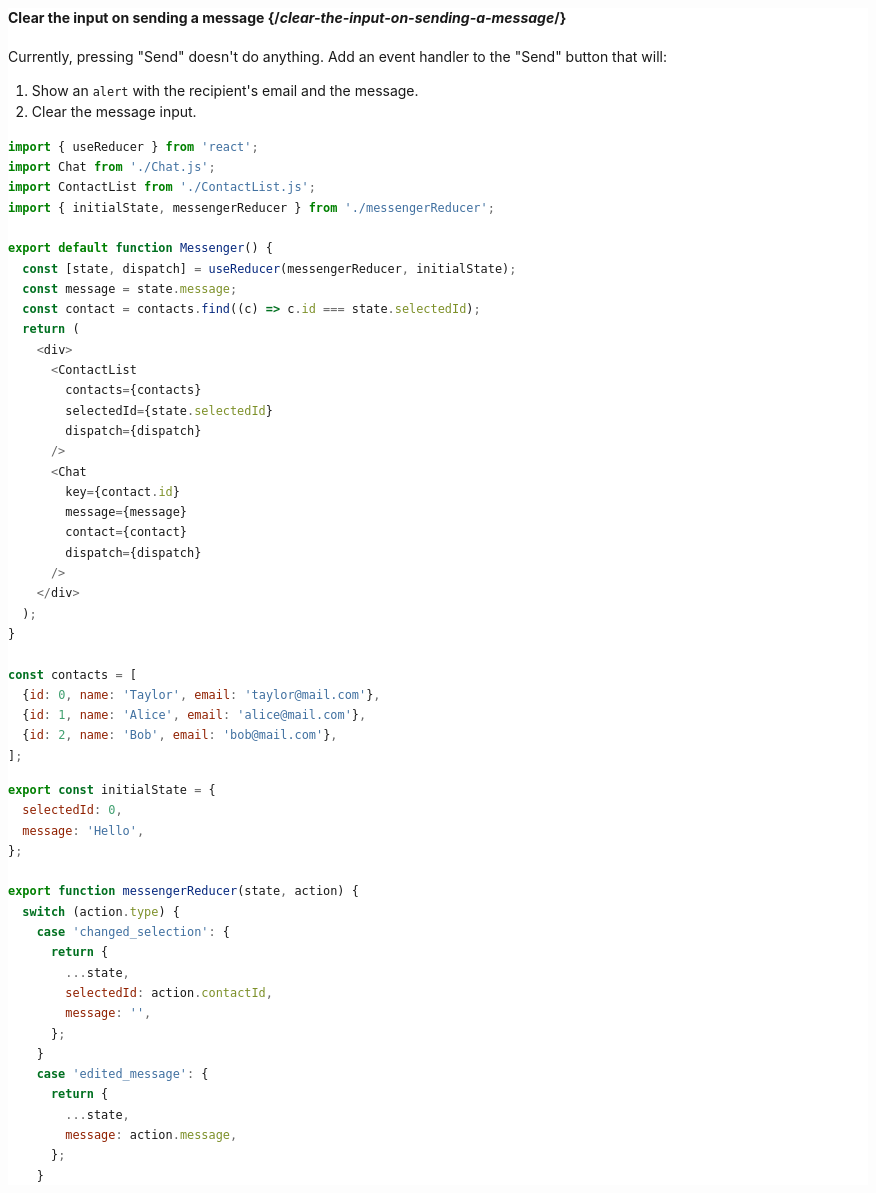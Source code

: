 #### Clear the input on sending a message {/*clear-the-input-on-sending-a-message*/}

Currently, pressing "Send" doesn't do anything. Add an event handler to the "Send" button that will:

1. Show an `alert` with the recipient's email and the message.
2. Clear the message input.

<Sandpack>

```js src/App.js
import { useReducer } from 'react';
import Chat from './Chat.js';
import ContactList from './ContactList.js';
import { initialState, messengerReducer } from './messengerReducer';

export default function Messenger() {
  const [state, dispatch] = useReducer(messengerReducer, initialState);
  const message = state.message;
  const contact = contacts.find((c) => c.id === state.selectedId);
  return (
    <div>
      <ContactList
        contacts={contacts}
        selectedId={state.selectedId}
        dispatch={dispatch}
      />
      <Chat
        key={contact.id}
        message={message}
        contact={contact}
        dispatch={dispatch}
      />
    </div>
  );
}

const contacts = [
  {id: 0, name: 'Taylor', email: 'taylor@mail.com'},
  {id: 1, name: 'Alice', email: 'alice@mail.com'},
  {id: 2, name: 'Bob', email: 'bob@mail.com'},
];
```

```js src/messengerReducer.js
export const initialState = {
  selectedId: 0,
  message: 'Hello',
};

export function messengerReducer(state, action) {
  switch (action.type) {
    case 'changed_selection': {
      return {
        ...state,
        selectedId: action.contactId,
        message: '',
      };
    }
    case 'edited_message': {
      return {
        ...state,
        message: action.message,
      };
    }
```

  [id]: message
########################################
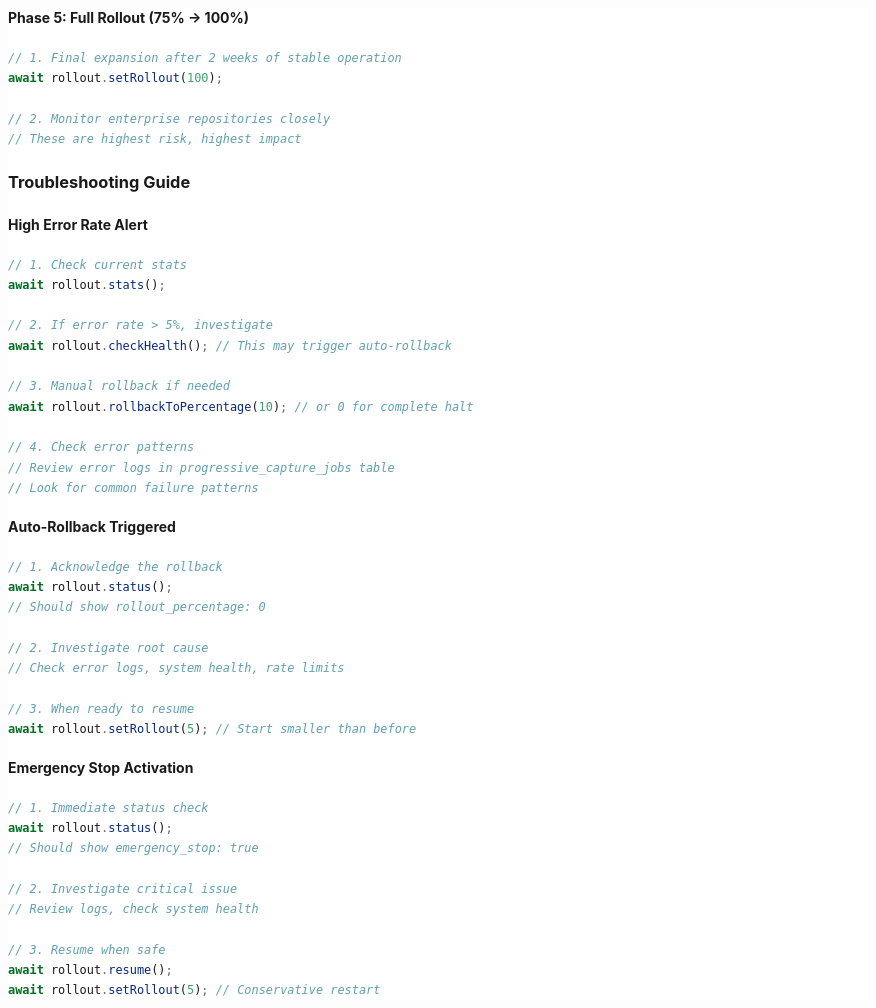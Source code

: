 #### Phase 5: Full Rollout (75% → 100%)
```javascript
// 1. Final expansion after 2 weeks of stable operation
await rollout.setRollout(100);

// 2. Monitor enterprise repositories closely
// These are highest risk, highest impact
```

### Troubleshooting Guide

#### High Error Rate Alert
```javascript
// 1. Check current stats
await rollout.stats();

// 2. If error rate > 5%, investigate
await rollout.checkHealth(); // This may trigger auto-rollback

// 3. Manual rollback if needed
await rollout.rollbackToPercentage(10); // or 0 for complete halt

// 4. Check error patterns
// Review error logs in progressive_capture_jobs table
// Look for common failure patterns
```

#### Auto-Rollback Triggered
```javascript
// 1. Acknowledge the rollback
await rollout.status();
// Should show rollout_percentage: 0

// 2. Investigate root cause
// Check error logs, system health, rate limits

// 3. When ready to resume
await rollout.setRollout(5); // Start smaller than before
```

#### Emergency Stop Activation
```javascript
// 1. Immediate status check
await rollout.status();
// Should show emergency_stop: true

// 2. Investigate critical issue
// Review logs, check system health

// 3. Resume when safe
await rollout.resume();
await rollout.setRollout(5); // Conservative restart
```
########################################
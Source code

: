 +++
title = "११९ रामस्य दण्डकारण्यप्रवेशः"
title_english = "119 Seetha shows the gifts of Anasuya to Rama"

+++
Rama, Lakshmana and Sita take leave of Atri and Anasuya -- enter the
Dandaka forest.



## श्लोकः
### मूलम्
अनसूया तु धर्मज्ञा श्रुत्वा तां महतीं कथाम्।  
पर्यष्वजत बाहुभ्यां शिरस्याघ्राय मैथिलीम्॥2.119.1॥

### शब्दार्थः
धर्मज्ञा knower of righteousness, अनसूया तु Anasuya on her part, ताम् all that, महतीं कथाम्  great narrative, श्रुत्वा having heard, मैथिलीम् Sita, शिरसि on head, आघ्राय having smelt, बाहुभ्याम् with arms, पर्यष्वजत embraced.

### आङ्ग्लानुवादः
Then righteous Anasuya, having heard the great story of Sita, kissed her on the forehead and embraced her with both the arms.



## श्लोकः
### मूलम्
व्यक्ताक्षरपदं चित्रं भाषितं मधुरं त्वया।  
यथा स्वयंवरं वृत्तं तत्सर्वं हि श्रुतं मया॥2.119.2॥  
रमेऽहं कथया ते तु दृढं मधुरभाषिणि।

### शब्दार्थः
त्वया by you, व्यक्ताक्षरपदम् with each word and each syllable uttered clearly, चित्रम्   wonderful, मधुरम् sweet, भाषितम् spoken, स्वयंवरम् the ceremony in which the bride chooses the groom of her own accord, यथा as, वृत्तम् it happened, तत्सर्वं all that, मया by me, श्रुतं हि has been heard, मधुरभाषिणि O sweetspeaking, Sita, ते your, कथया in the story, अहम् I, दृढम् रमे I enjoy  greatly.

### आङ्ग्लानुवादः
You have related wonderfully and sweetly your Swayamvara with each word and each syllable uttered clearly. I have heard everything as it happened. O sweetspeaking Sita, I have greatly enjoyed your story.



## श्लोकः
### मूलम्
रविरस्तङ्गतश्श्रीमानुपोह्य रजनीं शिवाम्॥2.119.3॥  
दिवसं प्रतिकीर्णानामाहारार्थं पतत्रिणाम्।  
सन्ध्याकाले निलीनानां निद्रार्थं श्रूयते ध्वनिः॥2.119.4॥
########################################
§ Requirement
Show, from the material above, each line that includes the string "Rama".

§ Worked solution
title_english = "119 Seetha shows the gifts of Anasuya to Rama"
Rama, Lakshmana and Sita take leave of Atri and Anasuya -- enter the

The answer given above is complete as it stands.